Source data START

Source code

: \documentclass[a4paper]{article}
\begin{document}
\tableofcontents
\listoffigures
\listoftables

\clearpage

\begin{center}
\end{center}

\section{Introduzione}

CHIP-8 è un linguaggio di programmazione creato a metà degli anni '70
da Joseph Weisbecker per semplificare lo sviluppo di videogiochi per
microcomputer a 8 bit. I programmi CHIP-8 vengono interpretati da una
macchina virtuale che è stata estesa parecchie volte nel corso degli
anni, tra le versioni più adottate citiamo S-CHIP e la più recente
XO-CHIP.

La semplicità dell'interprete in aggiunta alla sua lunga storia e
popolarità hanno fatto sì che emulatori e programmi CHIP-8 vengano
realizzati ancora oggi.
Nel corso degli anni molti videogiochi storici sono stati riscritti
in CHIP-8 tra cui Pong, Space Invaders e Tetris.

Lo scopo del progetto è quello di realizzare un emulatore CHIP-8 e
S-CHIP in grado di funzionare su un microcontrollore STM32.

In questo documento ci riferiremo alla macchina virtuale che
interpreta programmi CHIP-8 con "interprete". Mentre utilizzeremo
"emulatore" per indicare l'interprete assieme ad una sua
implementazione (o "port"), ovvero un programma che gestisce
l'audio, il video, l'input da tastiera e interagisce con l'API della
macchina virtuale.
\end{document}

Source data END

Work request:
Please copy the line holding "l'audio, il video, l'input" and all lines after it to the end of the records, exactly, and nothing else.

Completed exercise:
l'audio, il video, l'input da tastiera e interagisce con l'API della
macchina virtuale.
\end{document}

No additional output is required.